Even if time is an issue, it’s worth working out a way to include weights in whatever exercise time that is available to you.
“I have a lot of women who are time poor, so they just do what they enjoy and they enjoy group fitness over weights,” says Denise Curnow, of Bodytech Fitness.
“I was explaining to a client just this morning the different energy systems we use when we lift weights, and explained again why I am recommending she do a weights program three times a week.”
Not sure where to begin?
Ms Rintanen says a weights program that works for your body is essential, so meet with a qualified trainer to discuss your body and fitness goals.
“The training program needs to be designed for you, based on your needs and your body,” she says. “For example, some of us like to do more traditional-style weight training and others enjoy playful exercises.

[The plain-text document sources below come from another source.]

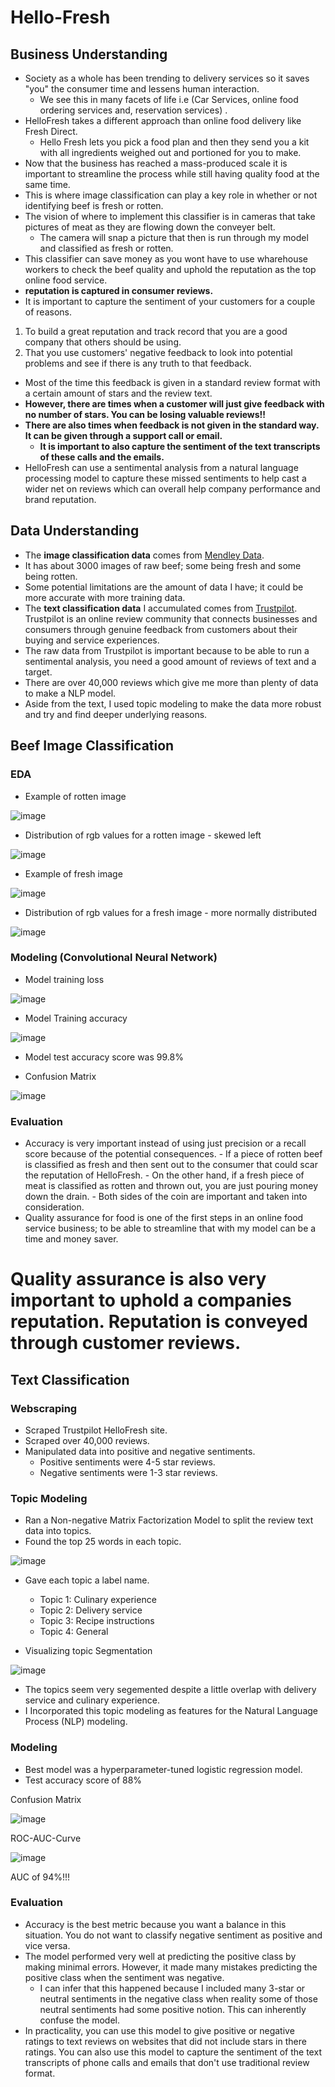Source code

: # Hello-Fresh
## Business Understanding
- Society as a whole has been trending to delivery services so it saves "you" the consumer time and lessens human interaction.
    - We see this in many facets of life i.e (Car Services, online food ordering services and, reservation services) .
- HelloFresh takes a different approach than online food delivery like Fresh Direct.
    - Hello Fresh lets you pick a food plan and then they send you a kit with all ingredients weighed out and portioned for you to make.
- Now that the business has reached a mass-produced scale it is important to streamline the process while still having quality food at the same time.
- This is where image classification can play a key role in whether or not identifying beef is fresh or rotten.
- The vision of where to implement this classifier is in cameras that take pictures of meat as they are flowing down the conveyer belt.
    - The camera will snap a picture that then is run through my model and classified as fresh or rotten.
- This classifier can save money as you wont have to use wharehouse workers to check the beef quality and uphold the reputation as the top online food service.
- **reputation is captured in consumer reviews.**
- It is important to capture the sentiment of your customers for a couple of reasons.
1. To build a great reputation and track record that you are a good company that others should be using.
2. That you use customers' negative feedback to look into potential problems and see if there is any truth to that feedback.
- Most of the time this feedback is given in a standard review format with a certain amount of stars and the review text.
- **However, there are times when a customer will just give feedback with no number of stars. You can be losing valuable reviews!!** 
- **There are also times when feedback is not given in the standard way. It can be given through a support call or email.** 
    - **It is important to also capture the sentiment of the text transcripts of these calls and the emails.**
- HelloFresh can use a sentimental analysis from a natural language processing model to capture these missed sentiments to help cast a wider net on reviews which can overall help company performance and brand reputation.
## Data Understanding 
- The **image classification data** comes from [Mendley Data](https://data.mendeley.com/datasets/nhs6mjg6yy/1).
- It has about 3000 images of raw beef; some being fresh and some being rotten.
- Some potential limitations are the amount of data I have; it could be more accurate with more training data.
- The **text classification data** I accumulated comes from [Trustpilot](https://www.trustpilot.com/review/hellofresh.com). Trustpilot is an online review community that connects businesses and consumers through genuine feedback from customers about their buying and service experiences. 
- The raw data from Trustpilot is important because to be able to run a sentimental analysis, you need a good amount of reviews of text and a target.
- There are over 40,000 reviews which give me more than plenty of data to make a NLP model.
- Aside from the text, I used topic modeling to make the data more robust and try and find deeper underlying reasons.
## Beef Image Classification
### EDA
- Example of rotten image
  
![image](https://github.com/ddcots24/Hello-Fresh/assets/131708046/ed294224-1cc3-40a0-813d-ded6e733722a)

- Distribution of rgb values for a rotten image - skewed left
  
![image](https://github.com/ddcots24/Hello-Fresh/assets/131708046/c02543f1-c453-481a-8b72-b0cb2dcf38e0)

- Example of fresh image
  
![image](https://github.com/ddcots24/Hello-Fresh/assets/131708046/83e815d1-da62-4ced-8fff-d233c89c106e)

- Distribution of rgb values for a fresh image - more normally distributed
  
![image](https://github.com/ddcots24/Hello-Fresh/assets/131708046/c9ad5d33-340c-4854-b204-21b26dcf17cc)

### Modeling (Convolutional Neural Network)
- Model training loss

![image](https://github.com/ddcots24/Hello-Fresh/assets/131708046/995b576c-235b-48ab-9c8d-83b0b53689ac)

- Model Training accuracy

![image](https://github.com/ddcots24/Hello-Fresh/assets/131708046/bd5e5574-844c-4f1a-8a5a-a5926a486e7b)

- Model test accuracy score was 99.8%

- Confusion Matrix

![image](https://github.com/ddcots24/Hello-Fresh/assets/131708046/3acef9e8-1da2-4f58-a22e-fddde01d8108)

### Evaluation
- Accuracy is very important instead of using just precision or a recall score because of the potential consequences.
      - If a piece of rotten beef is classified as fresh and then sent out to the consumer that could scar the reputation of HelloFresh.
      - On the other hand, if a fresh piece of meat is classified as rotten and thrown out, you are just pouring money down the drain.
      - Both sides of the coin are important and taken into consideration.
- Quality assurance for food is one of the first steps in an online food service business; to be able to streamline that with my model can be a time and money saver.

# **Quality assurance is also very important to uphold a companies reputation. Reputation is conveyed through customer reviews.**

## Text Classification
### Webscraping
- Scraped Trustpilot HelloFresh site.
- Scraped over 40,000 reviews.
- Manipulated data into positive and negative sentiments.
    - Positive sentiments were 4-5 star reviews.
    - Negative sentiments were 1-3 star reviews.
### Topic Modeling
- Ran a Non-negative Matrix Factorization Model to split the review text data into topics.
- Found the top 25 words in each topic.

![image](https://github.com/ddcots24/Hello-Fresh/assets/131708046/26cee01d-787b-4d13-979f-ea0f4d028d35)

- Gave each topic a label name.
    - Topic 1: Culinary experience
    - Topic 2: Delivery service
    - Topic 3: Recipe instructions
    - Topic 4: General

- Visualizing topic Segmentation

![image](https://github.com/ddcots24/Hello-Fresh/assets/131708046/5bded08e-1afc-44b0-baa7-9e2ae4de3115)

- The topics seem very segemented despite a little overlap with delivery service and culinary experience.
- I Incorporated this topic modeling as features for the Natural Language Process (NLP) modeling.

### Modeling
- Best model was a hyperparameter-tuned logistic regression model.
- Test accuracy score of 88%

Confusion Matrix

![image](https://github.com/ddcots24/Hello-Fresh/assets/131708046/4b6be2e5-7147-4c88-8c0d-56c0f9487df1)

ROC-AUC-Curve

![image](https://github.com/ddcots24/Hello-Fresh/assets/131708046/7a114206-d0c6-42a1-9e68-9ccc70a8d5b5)

AUC of 94%!!!

### Evaluation 
- Accuracy is the best metric because you want a balance in this situation. You do not want to classify negative sentiment as positive and vice versa.
- The model performed very well at predicting the positive class by making minimal errors. However, it made many mistakes predicting the positive class when the sentiment was negative.
    - I can infer that this happened because I included many 3-star or neutral sentiments in the negative class when reality some of those neutral sentiments had some positive notion. This can inherently confuse the model.
- In practicality, you can use this model to give positive or negative ratings to text reviews on websites that did not include stars in there ratings. You can also use this model to capture the sentiment of the text transcripts of phone calls and emails that don't use traditional review format.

“For newbies, working out with a trainer should make it less intimidating to learn correct exercises and techniques and ensure you’re using your time and money wisely.”
Understanding skeletal muscle mass
Combining lifting weights with a healthy diet can help gain lean skeletal muscle mass.
Skeletal muscle mass describes the muscles that are attached to your bones and help to move your body.
“As we age, we lose skeletal muscle mass,” says Kristiina Rintanen, personal trainer at Next Generation Kings Park.
“The more skeletal muscle mass you have, the higher your basal metabolic rate is — and the more calories you burn on a daily basis — so ladies, grab those barbells and dumbbells at the gym.”